Pourtant il est certain que ces mots de politique et de socialisme servent aujourd’hui, même dans le sein de l’opposition nationale, à qualifier deux opinions fort distinctes. L’erreur est donc dans les mots, mais le fait existe. Les prétendus socialistes et les prétendus politiques ne sentent pas, ne voient pas et ne comprennent pas de même le mode d’action qui doit tendre au salut de tous.

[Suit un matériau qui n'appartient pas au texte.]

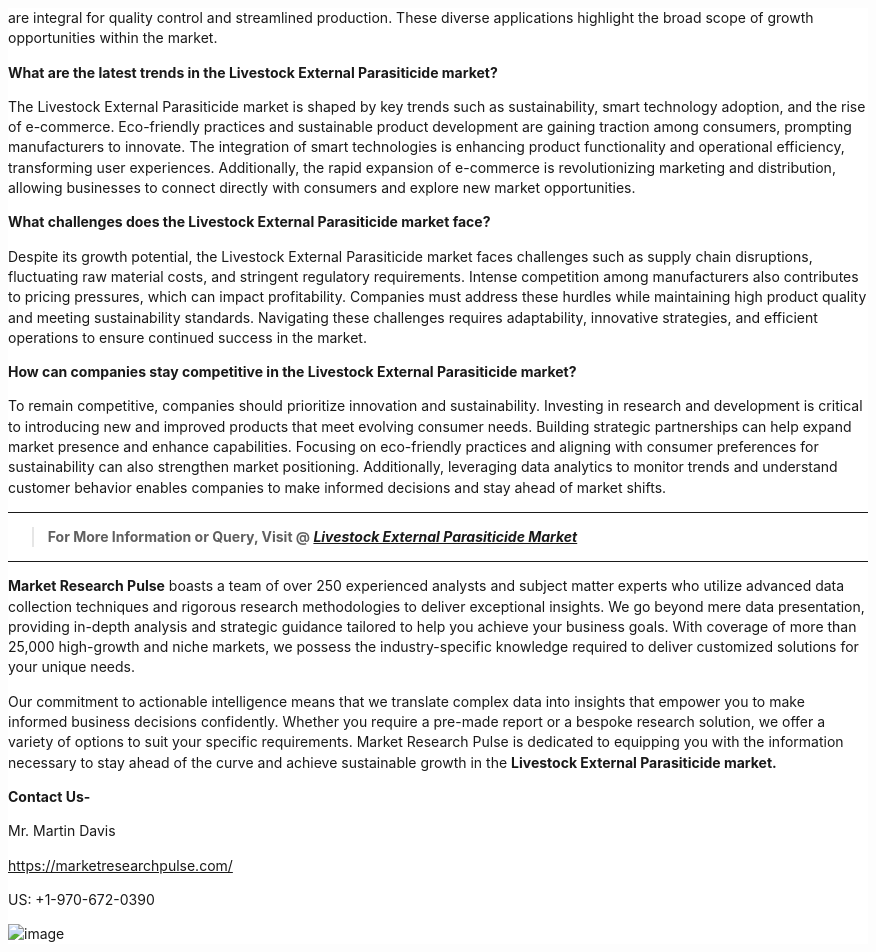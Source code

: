 are integral for quality control and streamlined production. These diverse applications highlight the broad scope of growth opportunities within the market.</p><p><strong>What are the latest trends in the Livestock External Parasiticide market?</strong></p><p>The Livestock External Parasiticide market is shaped by key trends such as sustainability, smart technology adoption, and the rise of e-commerce. Eco-friendly practices and sustainable product development are gaining traction among consumers, prompting manufacturers to innovate. The integration of smart technologies is enhancing product functionality and operational efficiency, transforming user experiences. Additionally, the rapid expansion of e-commerce is revolutionizing marketing and distribution, allowing businesses to connect directly with consumers and explore new market opportunities.</p><p><strong>What challenges does the Livestock External Parasiticide market face?</strong></p><p>Despite its growth potential, the Livestock External Parasiticide market faces challenges such as supply chain disruptions, fluctuating raw material costs, and stringent regulatory requirements. Intense competition among manufacturers also contributes to pricing pressures, which can impact profitability. Companies must address these hurdles while maintaining high product quality and meeting sustainability standards. Navigating these challenges requires adaptability, innovative strategies, and efficient operations to ensure continued success in the market.</p><p><strong>How can companies stay competitive in the Livestock External Parasiticide market?</strong></p><p>To remain competitive, companies should prioritize innovation and sustainability. Investing in research and development is critical to introducing new and improved products that meet evolving consumer needs. Building strategic partnerships can help expand market presence and enhance capabilities. Focusing on eco-friendly practices and aligning with consumer preferences for sustainability can also strengthen market positioning. Additionally, leveraging data analytics to monitor trends and understand customer behavior enables companies to make informed decisions and stay ahead of market shifts.</p><hr /><blockquote><p><strong>For More Information or Query, Visit @&nbsp;<em><a href="https://marketresearchpulse.com/report/149237/livestock-external-parasiticide-market?utm_source=Linkedin&utm_medium=0115">Livestock External Parasiticide Market</a></em></strong></p></blockquote><hr /><p><strong>Market Research Pulse</strong> boasts a team of over 250 experienced analysts and subject matter experts who utilize advanced data collection techniques and rigorous research methodologies to deliver exceptional insights. We go beyond mere data presentation, providing in-depth analysis and strategic guidance tailored to help you achieve your business goals. With coverage of more than 25,000 high-growth and niche markets, we possess the industry-specific knowledge required to deliver customized solutions for your unique needs.</p><p>Our commitment to actionable intelligence means that we translate complex data into insights that empower you to make informed business decisions confidently. Whether you require a pre-made report or a bespoke research solution, we offer a variety of options to suit your specific requirements. Market Research Pulse is dedicated to equipping you with the information necessary to stay ahead of the curve and achieve sustainable growth in the <strong>Livestock External Parasiticide market.</strong></p><p><strong>Contact Us-</strong></p><p>Mr. Martin Davis</p><p>https://marketresearchpulse.com/</p><p>US: +1-970-672-0390</p>
![image](https://github.com/user-attachments/assets/0176a715-54f3-477d-938b-8e81ea4cb63a)
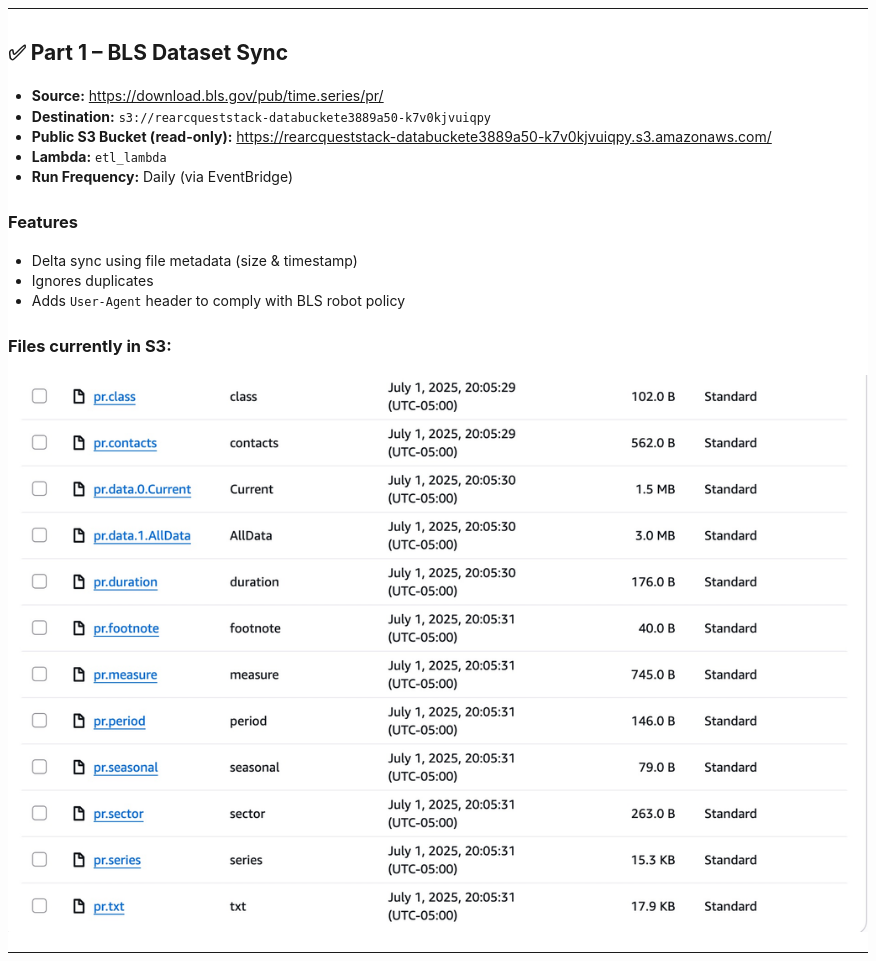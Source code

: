                                        
---

## ✅ Part 1 – BLS Dataset Sync

- **Source:** https://download.bls.gov/pub/time.series/pr/
- **Destination:** `s3://rearcqueststack-databuckete3889a50-k7v0kjvuiqpy`
- **Public S3 Bucket (read-only):** https://rearcqueststack-databuckete3889a50-k7v0kjvuiqpy.s3.amazonaws.com/
- **Lambda:** `etl_lambda`
- **Run Frequency:** Daily (via EventBridge)

### Features

- Delta sync using file metadata (size & timestamp)
- Ignores duplicates
- Adds `User-Agent` header to comply with BLS robot policy

### Files currently in S3:

![S3 BLS Files](docs/s3-bls-files.jpg)

---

Ils ne se disputent pas seulement sur des mots, comme quelques-uns le prétendent dans une vue de conciliation ; ils ne doivent ni se quereller ni se haïr, il est vrai ; mais ils ont besoin de beaucoup s’expliquer avant de s’entendre, et le temps n’est peut-être pas venu où ils peuvent marcher d’accord.

Essayons d’expliquer leur divergence d’action et de pensée, et, pour cela, servons-nous, puisqu’il le faut, des noms qu’ils se sont donnés, ou laissé imposer.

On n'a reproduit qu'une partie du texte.